Everything goes like you had a smaller sample.
This is the why you do not take (n-1) when you deal with the whole population.
suppose the random sample be x1, x2,...xn drawn from a population of N(n
Dear Satish Bhat (and many others in the answers to this question),
I agree that dividing the estimator of the variance by n-1 is for attainig unbiasness when estimating the variance. The problem is that, when estimating the standard deviation by taking the square root, the estimator of the standard deviation is no longer unbiased due to the Jensen's inequality. As the only reason for dividing by n-1 was unbiasness, there is no reason for maintainig dividing by n-1 in the estimator of the standard deviation.
I kindly invite you all to review the following paper dated 1968:
Ben W. Bolch, "More on unbiased estimation of the standard deviation", The American Statistician, 22 (3), p. 27 (1968)
Briefly,
If X ~ N(mu, sigma^2) (X follows a normal distribution with mean mu and standard deviation sigma), and if we have a random sample of size n from this distribution, then an unbiased estimation of the standard deviation, sigma, is given by:
S = Cn * sqrt(var(X1, X2, ..., Xn))
where
var(X1, X2, ..., Xn) = sum( (Xi - Xb)^2 ) / (n - 1) (sample variance of X1, X2, ..., Xn)
Xb = sum(Xi) / n (sample mean of X1, X2, ..., Xn)
Cn = gamma ((n - 1) / 2) * sqrt ((n - 1) / 2) / gamma (n / 2)

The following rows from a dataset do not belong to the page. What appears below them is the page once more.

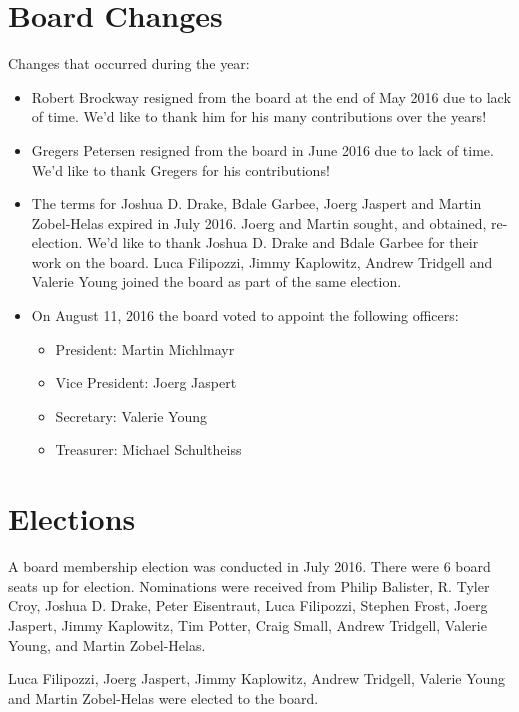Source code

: \documentclass[letterpaper]{report}
\begin{document}
\section{Board Changes}

Changes that occurred during the year:

\begin{itemize}

\item Robert Brockway resigned from the board at the end of May 2016 due
to lack of time.  We'd like to thank him for his many contributions over
the years!

\item Gregers Petersen resigned from the board in June 2016 due to lack
of time.  We'd like to thank Gregers for his contributions!

\item The terms for Joshua D. Drake, Bdale Garbee, Joerg Jaspert and
Martin Zobel-Helas expired in July 2016.  Joerg and Martin sought, and
obtained, re-election.  We'd like to thank Joshua D. Drake and Bdale
Garbee for their work on the board.  Luca Filipozzi, Jimmy Kaplowitz,
Andrew Tridgell and Valerie Young joined the board as part of the same
election.

\item On August 11, 2016 the board voted to appoint the following
officers:

\begin{itemize}
\item President: Martin Michlmayr
\item Vice President: Joerg Jaspert
\item Secretary: Valerie Young
\item Treasurer: Michael Schultheiss
\end{itemize}

\end{itemize}

\section{Elections}

A board membership election was conducted in July 2016.  There were 6
board seats up for election.  Nominations were received from Philip
Balister, R. Tyler Croy, Joshua D. Drake, Peter Eisentraut, Luca
Filipozzi, Stephen Frost, Joerg Jaspert, Jimmy Kaplowitz, Tim Potter,
Craig Small, Andrew Tridgell, Valerie Young, and Martin Zobel-Helas.

Luca Filipozzi, Joerg Jaspert, Jimmy Kaplowitz, Andrew Tridgell, Valerie
Young and Martin Zobel-Helas were elected to the board.
\end{document}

sqrt is the square root function
and gamma is the known Gamma function which generalizes the factorial function
The following code in R language gives an example:
x = rnorm(20, 50, 5) # a (pseudo) random sample from N(50, 25)
n = length(x)
Cn = gamma ((n - 1) / 2) * sqrt ((n - 1) / 2) / gamma (n / 2)
sigma_est = Cn * sd (x) # unbiased estimator of sigma
Essentially, This is the same answer I have given four years ago.